Go through the data below line by line and count those containing the word "payments". Reply with the count only.

[Stored data entries]
---*---

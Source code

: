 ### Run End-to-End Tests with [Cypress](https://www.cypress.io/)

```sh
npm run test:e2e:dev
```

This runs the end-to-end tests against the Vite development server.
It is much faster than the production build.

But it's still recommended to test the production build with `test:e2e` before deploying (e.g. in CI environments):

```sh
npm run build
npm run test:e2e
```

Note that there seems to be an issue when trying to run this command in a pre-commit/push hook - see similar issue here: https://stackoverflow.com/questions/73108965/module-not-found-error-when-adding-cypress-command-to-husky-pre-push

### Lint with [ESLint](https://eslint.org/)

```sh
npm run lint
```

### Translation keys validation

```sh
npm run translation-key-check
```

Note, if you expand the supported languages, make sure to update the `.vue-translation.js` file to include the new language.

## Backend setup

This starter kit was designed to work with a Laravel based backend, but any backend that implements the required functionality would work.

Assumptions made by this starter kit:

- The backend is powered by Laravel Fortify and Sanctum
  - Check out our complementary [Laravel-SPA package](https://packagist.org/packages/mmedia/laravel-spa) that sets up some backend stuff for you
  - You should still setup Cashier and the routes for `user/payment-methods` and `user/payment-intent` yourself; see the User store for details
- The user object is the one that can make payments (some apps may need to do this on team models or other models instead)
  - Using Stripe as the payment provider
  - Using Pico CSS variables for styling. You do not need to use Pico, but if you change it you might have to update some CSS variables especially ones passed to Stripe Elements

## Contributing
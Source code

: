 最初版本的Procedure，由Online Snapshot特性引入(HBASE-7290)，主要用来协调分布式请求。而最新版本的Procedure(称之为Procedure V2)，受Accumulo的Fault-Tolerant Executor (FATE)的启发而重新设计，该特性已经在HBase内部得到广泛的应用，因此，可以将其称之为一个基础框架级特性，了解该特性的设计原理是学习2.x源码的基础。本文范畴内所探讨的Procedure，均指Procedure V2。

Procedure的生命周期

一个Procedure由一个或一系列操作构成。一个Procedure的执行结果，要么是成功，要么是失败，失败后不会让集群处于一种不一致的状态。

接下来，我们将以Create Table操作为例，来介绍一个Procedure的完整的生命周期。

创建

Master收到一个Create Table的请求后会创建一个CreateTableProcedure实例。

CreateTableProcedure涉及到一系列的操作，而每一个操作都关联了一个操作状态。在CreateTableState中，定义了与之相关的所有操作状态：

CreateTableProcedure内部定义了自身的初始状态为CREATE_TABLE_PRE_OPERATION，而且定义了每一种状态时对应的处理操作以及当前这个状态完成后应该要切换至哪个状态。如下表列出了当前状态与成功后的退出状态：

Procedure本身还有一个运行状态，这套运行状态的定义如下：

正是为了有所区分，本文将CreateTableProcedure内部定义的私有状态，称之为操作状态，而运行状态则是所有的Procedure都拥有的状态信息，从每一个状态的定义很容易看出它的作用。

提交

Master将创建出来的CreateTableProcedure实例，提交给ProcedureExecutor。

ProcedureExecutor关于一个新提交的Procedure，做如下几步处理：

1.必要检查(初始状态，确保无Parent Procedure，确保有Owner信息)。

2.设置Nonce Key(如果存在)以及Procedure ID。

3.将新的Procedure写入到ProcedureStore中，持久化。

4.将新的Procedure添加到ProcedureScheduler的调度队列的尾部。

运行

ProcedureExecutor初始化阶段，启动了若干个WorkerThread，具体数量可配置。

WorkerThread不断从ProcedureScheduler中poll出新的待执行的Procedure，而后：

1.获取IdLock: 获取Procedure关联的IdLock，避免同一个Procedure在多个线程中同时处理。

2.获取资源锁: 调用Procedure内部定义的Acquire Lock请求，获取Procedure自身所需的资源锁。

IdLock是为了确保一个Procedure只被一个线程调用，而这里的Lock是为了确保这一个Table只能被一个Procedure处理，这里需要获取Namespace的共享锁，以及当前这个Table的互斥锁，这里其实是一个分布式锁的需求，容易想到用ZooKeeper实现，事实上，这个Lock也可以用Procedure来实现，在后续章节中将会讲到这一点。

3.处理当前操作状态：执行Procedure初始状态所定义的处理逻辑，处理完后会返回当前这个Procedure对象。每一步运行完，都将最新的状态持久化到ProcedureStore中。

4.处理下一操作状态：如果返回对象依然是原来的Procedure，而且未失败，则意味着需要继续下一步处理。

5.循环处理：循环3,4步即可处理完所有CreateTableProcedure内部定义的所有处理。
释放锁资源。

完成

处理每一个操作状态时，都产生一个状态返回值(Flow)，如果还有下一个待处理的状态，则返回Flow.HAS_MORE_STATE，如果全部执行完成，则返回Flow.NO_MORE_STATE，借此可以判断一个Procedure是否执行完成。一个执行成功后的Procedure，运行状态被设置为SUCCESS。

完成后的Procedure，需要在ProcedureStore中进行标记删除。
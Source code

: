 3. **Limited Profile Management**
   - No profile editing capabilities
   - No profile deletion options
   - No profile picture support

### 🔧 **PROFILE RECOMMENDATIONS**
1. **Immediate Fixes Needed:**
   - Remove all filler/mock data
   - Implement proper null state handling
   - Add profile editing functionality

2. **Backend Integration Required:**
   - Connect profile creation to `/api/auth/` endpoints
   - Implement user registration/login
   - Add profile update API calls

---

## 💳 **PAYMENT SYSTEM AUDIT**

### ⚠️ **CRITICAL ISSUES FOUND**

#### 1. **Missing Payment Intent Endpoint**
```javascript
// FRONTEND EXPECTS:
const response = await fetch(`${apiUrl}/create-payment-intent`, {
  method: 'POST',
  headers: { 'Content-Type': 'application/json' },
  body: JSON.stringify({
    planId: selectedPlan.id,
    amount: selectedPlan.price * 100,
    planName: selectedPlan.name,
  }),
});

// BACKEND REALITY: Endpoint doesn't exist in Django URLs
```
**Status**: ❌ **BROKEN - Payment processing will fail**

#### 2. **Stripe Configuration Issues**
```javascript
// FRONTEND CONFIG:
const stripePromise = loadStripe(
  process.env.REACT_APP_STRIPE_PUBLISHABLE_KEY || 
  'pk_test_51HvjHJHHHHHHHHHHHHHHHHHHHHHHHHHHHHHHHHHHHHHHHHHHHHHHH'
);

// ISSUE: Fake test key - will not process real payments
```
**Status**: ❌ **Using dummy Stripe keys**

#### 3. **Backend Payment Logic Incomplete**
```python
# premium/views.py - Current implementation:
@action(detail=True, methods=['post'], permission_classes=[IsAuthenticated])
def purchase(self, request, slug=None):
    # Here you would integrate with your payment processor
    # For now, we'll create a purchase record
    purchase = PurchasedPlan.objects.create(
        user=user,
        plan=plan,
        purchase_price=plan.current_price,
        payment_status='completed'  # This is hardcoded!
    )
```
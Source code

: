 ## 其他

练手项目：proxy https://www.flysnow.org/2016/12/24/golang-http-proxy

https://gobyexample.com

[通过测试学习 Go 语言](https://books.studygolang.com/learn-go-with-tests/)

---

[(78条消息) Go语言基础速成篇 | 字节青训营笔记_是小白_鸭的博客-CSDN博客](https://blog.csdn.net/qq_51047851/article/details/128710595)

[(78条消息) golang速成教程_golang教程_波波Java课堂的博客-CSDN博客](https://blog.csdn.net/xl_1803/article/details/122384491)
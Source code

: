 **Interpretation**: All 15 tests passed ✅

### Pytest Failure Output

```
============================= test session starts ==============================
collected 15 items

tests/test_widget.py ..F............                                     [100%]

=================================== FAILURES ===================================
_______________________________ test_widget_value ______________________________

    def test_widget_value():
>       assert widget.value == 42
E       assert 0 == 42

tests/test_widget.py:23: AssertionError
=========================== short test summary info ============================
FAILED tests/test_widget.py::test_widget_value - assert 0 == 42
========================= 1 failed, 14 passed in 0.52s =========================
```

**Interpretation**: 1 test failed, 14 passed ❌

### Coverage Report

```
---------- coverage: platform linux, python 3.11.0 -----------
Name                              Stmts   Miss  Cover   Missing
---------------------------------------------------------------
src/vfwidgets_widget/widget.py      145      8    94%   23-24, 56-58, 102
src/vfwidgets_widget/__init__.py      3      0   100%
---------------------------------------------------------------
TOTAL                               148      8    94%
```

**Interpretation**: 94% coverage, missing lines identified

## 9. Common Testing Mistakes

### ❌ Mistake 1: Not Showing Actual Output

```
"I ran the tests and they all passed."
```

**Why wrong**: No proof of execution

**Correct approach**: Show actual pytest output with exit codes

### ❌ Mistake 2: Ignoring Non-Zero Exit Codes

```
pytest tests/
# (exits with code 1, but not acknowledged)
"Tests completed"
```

---*---

--- FINISHED TASK ---
2